My advice to anybody responsible for the brand experience on their company’s site is:

  1. Watch “Cars” a couple of times. Look beyond the story and pay attention to what’s happening in the background and try to see more than the main focus of the action.
  2. Review your site to make sure your brand comes through its content, function, language, imagery, typography, and layout.
  3. Make big fixes first. If the color palette is inconsistent with other channels, change that first. If the tone is bland, get help to craft more on-brand content.
  4. Once the bigger changes have been made, look for ways to bring the brand through in more subtle ways (e.g. error messaging, confirmation messages, etc.)
  5. Watch “Cars” again.

 

Comments

re: Brand Experience Lessons From Pixar

Branding is underestimated, it's certainly more than just skin deep, don't get why people think branding is something seperated from experience.The referrence to Cars is cool, definately going to re-watch it and have a closer look at it.

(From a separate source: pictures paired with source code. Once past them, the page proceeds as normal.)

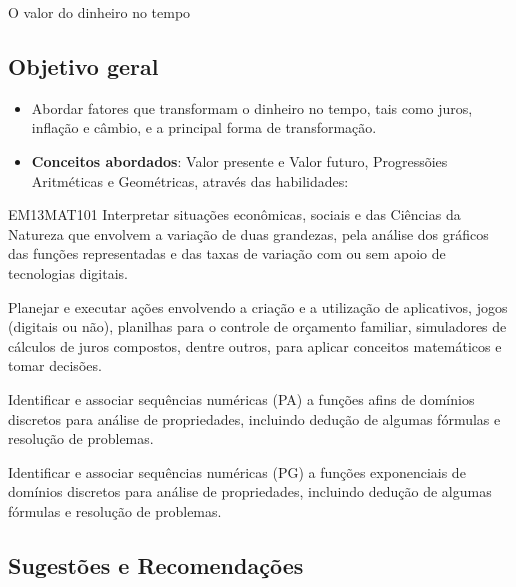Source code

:\begin{paginatexto}{O valor do dinheiro no tempo}\raggedcolumns

\subsection*{Objetivo geral}

\begin{itemize}
\item Abordar fatores que transformam o dinheiro no tempo, tais como juros, inflação e câmbio, e a principal forma de transformação.

\item \textbf{Conceitos abordados}: Valor presente e Valor futuro, Progressõies Aritméticas e Geométricas, através das habilidades:
\end{itemize}

\begin{habilities}{EM13MAT101}
 Interpretar situações econômicas, sociais e das Ciências da Natureza
que envolvem a variação de duas grandezas, pela análise dos gráficos das funções representadas e das taxas de variação com ou sem apoio de tecnologias digitais.

Planejar e executar ações envolvendo a criação e a utilização de aplicativos, jogos (digitais ou não), planilhas para o controle de orçamento familiar, simuladores de cálculos de juros compostos, dentre outros, para aplicar conceitos matemáticos e tomar decisões. 

Identificar e associar sequências numéricas (PA) a funções afins de domínios discretos para análise de propriedades, incluindo dedução de algumas fórmulas e resolução de problemas.

Identificar e associar sequências numéricas (PG) a funções exponenciais de domínios discretos para análise de propriedades, incluindo dedução de algumas fórmulas e resolução de problemas.
\end{habilities}

\subsection*{Sugestões e Recomendações}

\end{paginatexto}
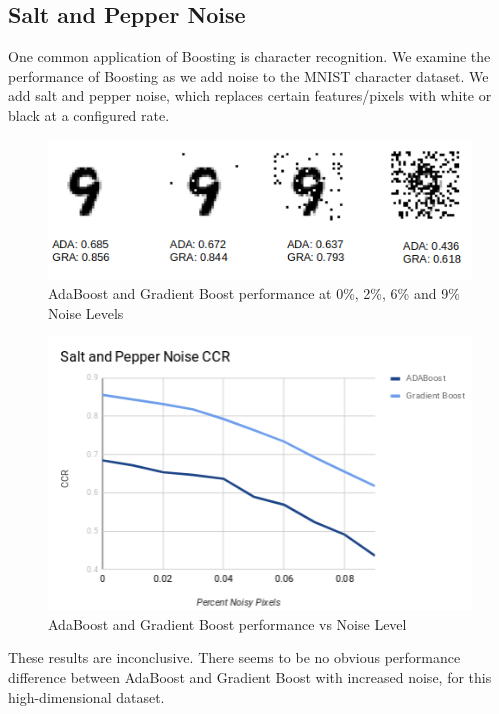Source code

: \documentclass[10pt,twocolumn,letterpaper]{article}
\begin{document}
\subsection{Salt and Pepper Noise}
One common application of Boosting is character recognition. We examine the performance of Boosting as we add noise to the MNIST character dataset. We add salt and pepper noise, which replaces certain features/pixels with white or black at a configured rate.
\begin{figure}[h!]
  \includegraphics[width=\linewidth]{fig1.png}
  \caption{AdaBoost and Gradient Boost performance at 0\%, 2\%, 6\% and 9\% Noise Levels}
  \label{fig:c1}
\end{figure}
\begin{figure}[h!]
  \includegraphics[width=\linewidth]{fig2.png}
  \caption{AdaBoost and Gradient Boost performance vs Noise Level}
  \label{fig:c2}
\end{figure}
These results are inconclusive. There seems to be no obvious performance difference between AdaBoost and Gradient Boost with increased noise, for this high-dimensional dataset.  
\end{document}
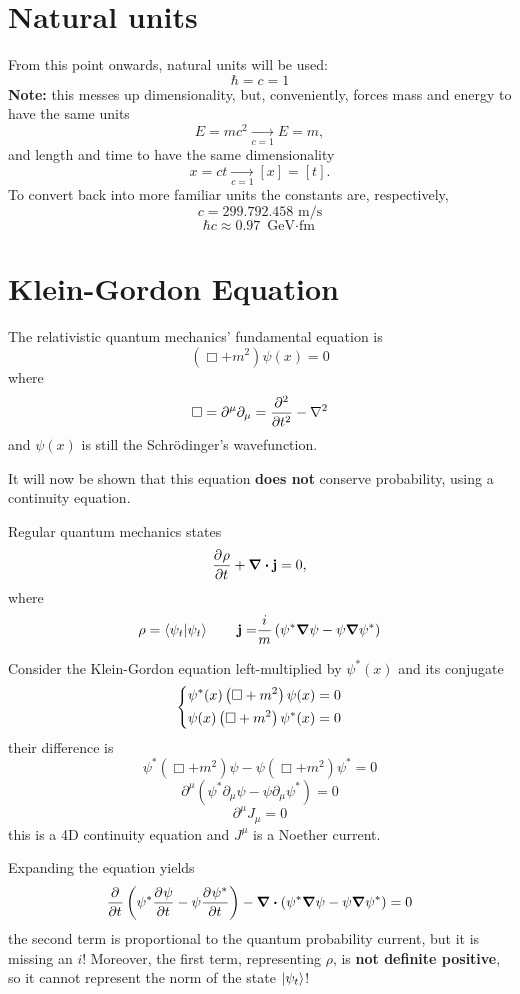 
\section{Natural units}
From this point onwards, natural units will be used:
$$\hbar = c = 1$$
\textbf{Note:} this messes up dimensionality, but, conveniently, forces mass and energy to have
the same units
$$E=mc^2\underset{c=1}\rightarrow E=m,$$
and length and time to have the same dimensionality
$$x=ct\underset{c=1}\rightarrow[x]=[t].$$
To convert back into more familiar units the constants are, respectively,
$$c=299.792.458\text{ m/s}$$
$$\hbar c \approx 0.97 \text{ GeV$\cdot$fm}$$
\section{Klein-Gordon Equation}
The relativistic quantum mechanics' fundamental equation is
$$(\Box+m^2)\psi(x)=0$$
where
$$\Box = \partial^\mu\partial_\mu=\pdv[2]{}{t}-\laplacian$$
and $\psi(x)$ is still the Schrödinger's wavefunction.

It will now be shown that this equation \textbf{does not} conserve probability, using a continuity
equation.

Regular quantum mechanics states
$$\pdv[]{\rho}{t}+\div\mathbf{j} = 0,$$
where
$$\rho=\bra{\psi_t}\ket{\psi_t}\quad\quad \mathbf{j=}\frac{i}{m}\left(\psi^*\grad\psi-\psi\grad\psi^*
\right)$$

Consider the Klein-Gordon equation left-multiplied by $\psi^*(x)$ and its conjugate
$$\begin{dcases}
  \psi^*(x)\left(\Box+m^2\right)\psi(x)=0\\
  \psi(x)\left(\Box+m^2\right)\psi^*(x)=0
  \end{dcases}$$
their difference is
$$\psi^*(\Box+m^2)\psi - \psi(\Box+m^2)\psi^*=0$$
$$\partial^\mu(\psi^*\partial_\mu\psi - \psi\partial_\mu\psi^*)=0$$
$$\partial^\mu J_\mu=0$$
this is a 4D continuity equation and $J^\mu$ is a Noether current.

Expanding the equation yields
$$\pdv[]{}{t}\left(\psi^*\pdv[]{\psi}{t}-\psi\pdv[]{\psi^*}{t}\right)-\div\left(\psi^*\grad \psi
-\psi\grad\psi^*\right)=0$$
the second term is proportional to the quantum probability current, but it is missing an $i$!
Moreover, the first term, representing $\rho$, is \textbf{not definite positive}, so it cannot
represent the norm of the state $\ket{\psi_t}$!\\

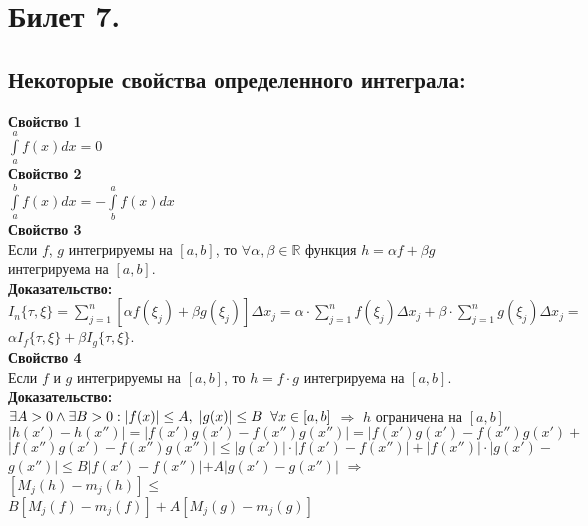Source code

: \documentclass[a4paper,12pt]{article} %
\begin{document}

\newpage

\section*{Билет 7.}

\subsection*{Некоторые свойства определенного интеграла:}

\begin{enumerate}
    \textbf{Свойство 1}\\[5mm] $\int \limits_a^a f(x)dx = 0$\\[2mm]
    \textbf{Свойство 2}\\[5mm] $\int \limits_a^b f(x)dx = -\int \limits_b^a f(x)dx$\\[2mm]
    \textbf{Свойство 3}\\[5mm] Если $ f $, $ g $ интегрируемы на $ [a, b] $, то $\forall{\alpha, \beta} \in \mathbb{R} $ функция $ h = \alpha f + \beta g $ интегрируема на $ [a, b] $. \\ [5 mm]
    \textbf{Доказательство:} \\[5 mm]
    $ I_n \{ \tau, \xi \} = \sum\limits_{j = 1}^n   [\alpha f(\xi_j) + \beta g(\xi_j)] \Delta x_j  =  \alpha \cdot \sum\limits_{j = 1}^n f(\xi_j)\Delta x_j + \beta \cdot \sum\limits_{j = 1}^n g(\xi_j)\Delta x_j = $ \\ [2 mm] $ \alpha I_f \{\tau, \xi \} + \beta I_g \{\tau, \xi \} $.   \\ [2 mm] 
    \textbf{Свойство 4}\\[5mm] Если $ f $ и $ g $ интегрируемы на $ [a, b] $, то $ h = f \cdot g $ интегрируема на $ [a, b] $. \\ [2mm]
    \textbf{Доказательство:} \\[3 mm]
    $ \exists A > 0 \wedge  \exists B > 0: |f(x)| \leq A, \hspace*{1mm} |g(x)| \leq B \hspace*{2mm} \forall x \in [a, b]$ $\Rightarrow$ $ h $ ограничена на $ [a, b]$ \\ [2 mm]
    $| h(x') - h(x'') | = | f(x')g(x') - f(x'')g(x'')| = |f(x')g(x') - f(x'')g(x') + $ \\ [2 mm] $|f(x'')g(x') - f(x'')g(x'') | \leq |g(x')| \cdot |f(x') - f(x'')| + |f(x'')| \cdot | g(x') - $ \\ [2 mm] $ g(x'') | \leq B|f(x') - f(x'')| + A|g(x') - g(x'')| $ $\Rightarrow$  $[ M_j(h) - m_j(h)] \leq $ \\ [2mm] $  B[M_j(f) - m_j(f)] + A[M_j(g) - m_j(g)] $ \\ [3 mm]

\end{enumerate}
\end{document}
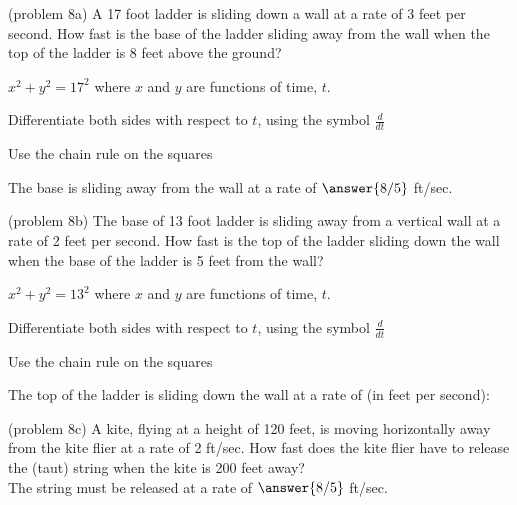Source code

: \documentclass{ximera}
\begin{document}
\begin{problem}(problem 8a)
A 17 foot ladder is sliding down a wall at a rate of 3 feet per second.  How fast is the base of the 
ladder sliding away from the wall when the top of the ladder is 8 feet above the ground?\\

\begin{hint}
$x^2 + y^2 = 17^2$ where  $x$ and $y$ are functions of time, $t$.
\end{hint}

\begin{hint}
Differentiate both sides with respect to $t$, using the symbol $\frac{d}{dt}$
\end{hint}
\begin{hint}
Use the chain rule on the squares
\end{hint}

The base is sliding away from the wall at a rate of $\answer{8/5}$ ft/sec.
\end{problem}

\begin{problem}(problem 8b)
The base of 13 foot ladder is sliding away from a vertical wall at a rate of 2 
feet per second.  How fast is the top of the ladder sliding down the wall when the base of the 
ladder is 5 feet from the wall?
\begin{hint}
$x^2 + y^2 = 13^2$ where  $x$ and $y$ are functions of time, $t$.
\end{hint}

\begin{hint}
Differentiate both sides with respect to $t$, using the symbol $\frac{d}{dt}$
\end{hint}
\begin{hint}
Use the chain rule on the squares
\end{hint}

The top of the ladder is sliding down the wall at a rate of (in feet per second):
\begin{multipleChoice}
\end{multipleChoice}
\end{problem}


\begin{problem}(problem 8c)
A kite, flying at a height of 120 feet, is moving horizontally away from the kite flier at a rate of 2 ft/sec.  
How fast does the kite flier have to release the (taut) string when the kite is 200 feet away?\\

The string must be released at a rate of $\answer{8/5}$ ft/sec.


\end{problem}
\end{document}
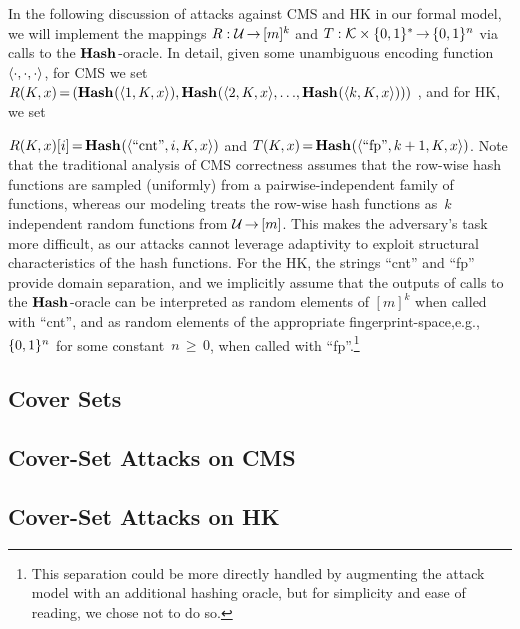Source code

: In the following discussion of attacks against CMS and HK in our formal model, we will implement the mappings $R:\mathcal{U}\,{\to}\, [m]^k$ and $T: \mathcal{K}\times\{0,1\}^*\,{\to}\,\{0,1\}^n$ via calls to the $\textup{\textbf{Hash}}\hspace{0.5pt}$-oracle.  
In detail, given some unambiguous encoding function $\langle \cdot,\cdot,\cdot \rangle$, for CMS we set $R(K,x)\,{=}\,(\textup{\textbf{Hash}}\hspace{0.5pt}(\langle 1,K,x \rangle),\textup{\textbf{Hash}}\hspace{0.5pt}(\langle 2,K,x \rangle,{\ldots},\allowbreak \textup{\textbf{Hash}}\hspace{0.5pt}(\langle k,K,x \rangle))) \allowbreak$ , and for HK, we set

$R(K,x)[i]\,{=}\,\textup{\textbf{Hash}}\hspace{0.5pt}(\langle ``\mathrm{cnt}",i,K,x \rangle)$
and $T(K,x) \allowbreak\,{=}\,\textup{\textbf{Hash}}\hspace{0.5pt}(\langle \mathrm{``fp"}, \allowbreak k+1,K,x \rangle)$.
Note that the traditional analysis of CMS correctness assumes that the row-wise hash functions are sampled (uniformly) from a pairwise-independent family of functions, whereas 
our modeling treats the row-wise hash functions as~$k$ independent random functions from $\mathcal{U}\,{\to}\, [m]$.  This makes the adversary's
task more difficult, as our attacks cannot leverage adaptivity to exploit structural characteristics of the hash functions.  
For the HK, the strings ``cnt'' and ``fp'' provide domain separation,
and we implicitly assume that the outputs of calls to the $\textup{\textbf{Hash}}\hspace{0.5pt}$-oracle can be interpreted as random elements of $[m]^k$ when called with ``cnt'', and as
random elements of the appropriate fingerprint-space,e.g., $\{0,1\}^n$ for some constant~$n\,{\geq}\, 0$, when called with ``fp''.\footnote{This separation could be more directly handled by augmenting the attack model with an additional hashing oracle, but for simplicity and ease of reading, we chose not to do so.} 

\subsection{Cover Sets}\label{sec:cov-set}


\subsection{Cover-Set Attacks on CMS}\label{sec:cms-attacks}


\subsection{Cover-Set Attacks on HK}\label{sec:hk-attacks}

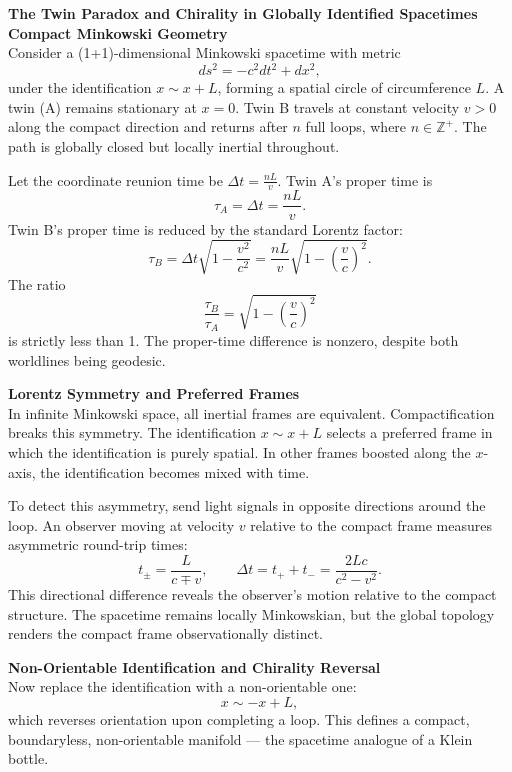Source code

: \begin{technical}
{\Large\textbf{The Twin Paradox and Chirality in Globally Identified Spacetimes}}\\[0.7em]

\vspace{0.5em}
\noindent\textbf{Compact Minkowski Geometry}\\[0.5em]
Consider a (1+1)-dimensional Minkowski spacetime with metric
\[
ds^2 = -c^2 dt^2 + dx^2,
\]
under the identification \(x \sim x + L\), forming a spatial circle of circumference \(L\). A twin (A) remains stationary at \(x = 0\). Twin B travels at constant velocity \(v > 0\) along the compact direction and returns after $n$ full loops, where \(n \in \mathbb{Z}^+\). The path is globally closed but locally inertial throughout.

Let the coordinate reunion time be \(\Delta t = \frac{nL}{v}\). Twin A’s proper time is
\[
\tau_A = \Delta t = \frac{nL}{v}.
\]
Twin B’s proper time is reduced by the standard Lorentz factor:
\[
\tau_B = \Delta t \sqrt{1 - \frac{v^2}{c^2}} = \frac{nL}{v} \sqrt{1 - \left( \frac{v}{c} \right)^2 }.
\]
The ratio
\[
\frac{\tau_B}{\tau_A} = \sqrt{1 - \left( \frac{v}{c} \right)^2 }
\]
is strictly less than 1. The proper-time difference is nonzero, despite both worldlines being geodesic.

\vspace{0.5em}
\noindent\textbf{Lorentz Symmetry and Preferred Frames}\\[0.5em]
In infinite Minkowski space, all inertial frames are equivalent. Compactification breaks this symmetry. The identification \(x \sim x + L\) selects a preferred frame in which the identification is purely spatial. In other frames boosted along the $x$-axis, the identification becomes mixed with time.

To detect this asymmetry, send light signals in opposite directions around the loop. An observer moving at velocity \(v\) relative to the compact frame measures asymmetric round-trip times:
\[
t_{\pm} = \frac{L}{c \mp v}, \qquad \Delta t = t_+ + t_- = \frac{2Lc}{c^2 - v^2}.
\]
This directional difference reveals the observer’s motion relative to the compact structure. The spacetime remains locally Minkowskian, but the global topology renders the compact frame observationally distinct.

\vspace{0.5em}
\noindent\textbf{Non-Orientable Identification and Chirality Reversal}\\[0.5em]
Now replace the identification with a non-orientable one:
\[
x \sim -x + L,
\]
which reverses orientation upon completing a loop. This defines a compact, boundaryless, non-orientable manifold — the spacetime analogue of a Klein bottle.


\end{technical}

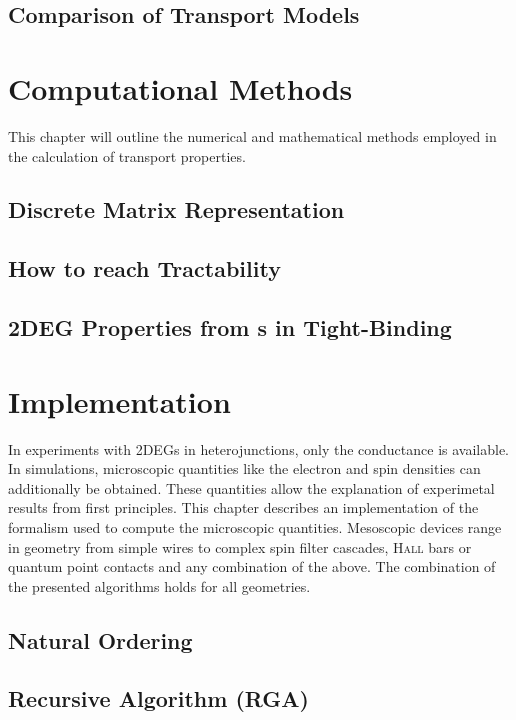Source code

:   \section{Comparison of Transport Models}
  
\chapter{Computational Methods}
This chapter will outline the numerical and mathematical methods employed in the calculation of transport properties.
  \section{Discrete Matrix Representation}\label{sec:discretematrixrep}
  
  \section{How to reach Tractability}\label{sec:tractability}
  
  \section{2DEG Properties from \cgfnc s in Tight-Binding}\label{sec:observables}
  
\chapter{Implementation}
In experiments with 2DEGs in heterojunctions, only the conductance is available. In simulations, microscopic quantities like the electron and spin densities can additionally be obtained. These quantities allow the explanation of experimetal results from first principles. This chapter describes an implementation of the \gfnc{} formalism used to compute the microscopic quantities.
Mesoscopic devices range in geometry from simple wires to complex spin filter cascades, \textsc{Hall} bars or quantum point contacts and any combination of the above. The combination of the presented algorithms holds for all geometries.
\section{Natural Ordering}\label{sec:naruralordering}

\section{Recursive \cgfnc{} Algorithm (RGA)} \label{sec:recursivegreenfncalgorithm}

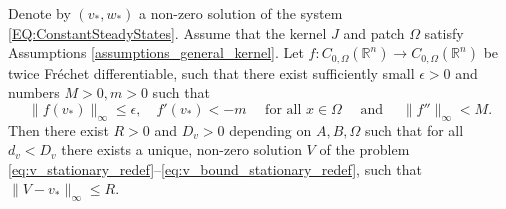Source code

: \documentclass[review,onefignum,onetabnum]{SIAM-styles/siamart171218}
\begin{document}
\begin{thm}
    \label{thm:Stationary-Solutions-Existence}
    Denote by $(v_*, w_*)$ a non-zero solution of the system \eqref{EQ:ConstantSteadyStates}. Assume that the kernel $J$ and patch $\Omega$ satisfy Assumptions \ref{assumptions_general_kernel}. Let $f : C_{0, \Omega}(\mathbb{R}^n) \rightarrow C_{0, \Omega}(\mathbb{R}^n)$ be twice Fr\'echet differentiable, such that there exist sufficiently small $\epsilon > 0$ and numbers $M > 0, m > 0$ such that
    \begin{equation}
        \|f(v_*)\|_\infty \leq \epsilon, 
        \quad
        f'(v_*) < -m
        \quad
        \text{ for all }
        x \in \Omega
        \quad
        \text{ and }
        \quad
        \|f''\|_\infty < M.
    \end{equation}
    Then there exist $R > 0$ and $D_v > 0$ depending on $A, B, \Omega$ such that for all $d_v < D_v$ there exists a unique, non-zero solution $V$ of the problem \eqref{eq:v_stationary_redef}--\eqref{eq:v_bound_stationary_redef}, such that $\|V-v_*\|_\infty \leq R$.
\end{thm}
\end{document}
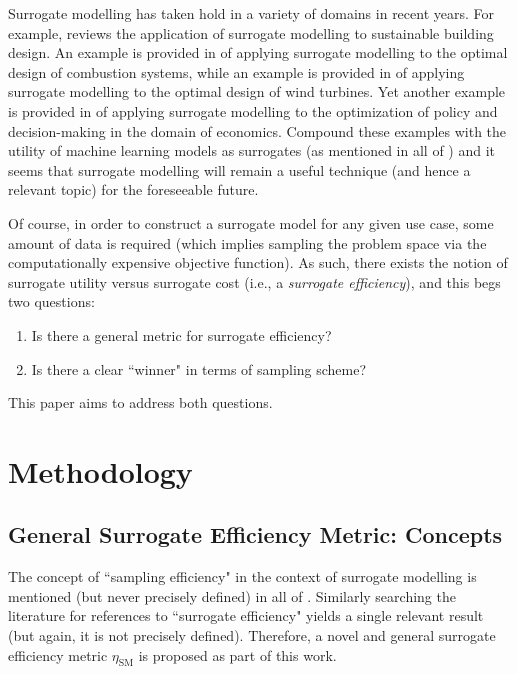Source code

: \documentclass[conference]{IEEEtran}
\begin{document}
	Surrogate modelling has taken hold in a variety of domains in recent years. For example, \cite{Westermann_2019} reviews the application of surrogate modelling to sustainable building design. An example is provided in \cite{Liu_2023} of applying surrogate modelling to the optimal design of combustion systems, while an example is provided in \cite{Haghi_2022} of applying surrogate modelling to the optimal design of wind turbines. Yet another example is provided in \cite{vanderHoog_2018} of applying surrogate modelling to the optimization of policy and decision-making in the domain of economics. Compound these examples with the utility of machine learning models as surrogates (as mentioned in all of \cite{Westermann_2019, Liu_2023, vanderHoog_2018}) and it seems that surrogate modelling will remain a useful technique (and hence a relevant topic) for the foreseeable future.
	
	Of course, in order to construct a surrogate model for any given use case, some amount of data is required (which implies sampling the problem space via the computationally expensive objective function). As such, there exists the notion of surrogate utility versus surrogate cost (i.e., a \textit{surrogate efficiency}), and this begs two questions:
	
\begin{enumerate}
	\item Is there a general metric for surrogate efficiency?
	\item Is there a clear ``winner" in terms of sampling scheme?
\end{enumerate}

\noindent This paper aims to address both questions.

\section{Methodology}

\subsection{General Surrogate Efficiency Metric: Concepts}

The concept of ``sampling efficiency" in the context of surrogate modelling is mentioned (but never precisely defined) in all of \cite{Gong_2017, Westermann_2019_2, Yin_2011}. Similarly searching the literature for references to ``surrogate efficiency" yields a single relevant result \cite{Casper_2016} (but again, it is not precisely defined). Therefore, a novel and general surrogate efficiency metric $\eta_\textrm{SM}$ is proposed as part of this work.
\end{document}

re: Brand Experience Lessons From Pixar

Gianluigi,Thanks for your comment. I completely agree, brand IS the experience. It isn't just fancy imagery or even the simple utilitarian ability to complete a task, but its the ability to do something easily and in a way that plays out in line with what a company stands for. In my opinion, there are far too many cookie-cutter experiences out there.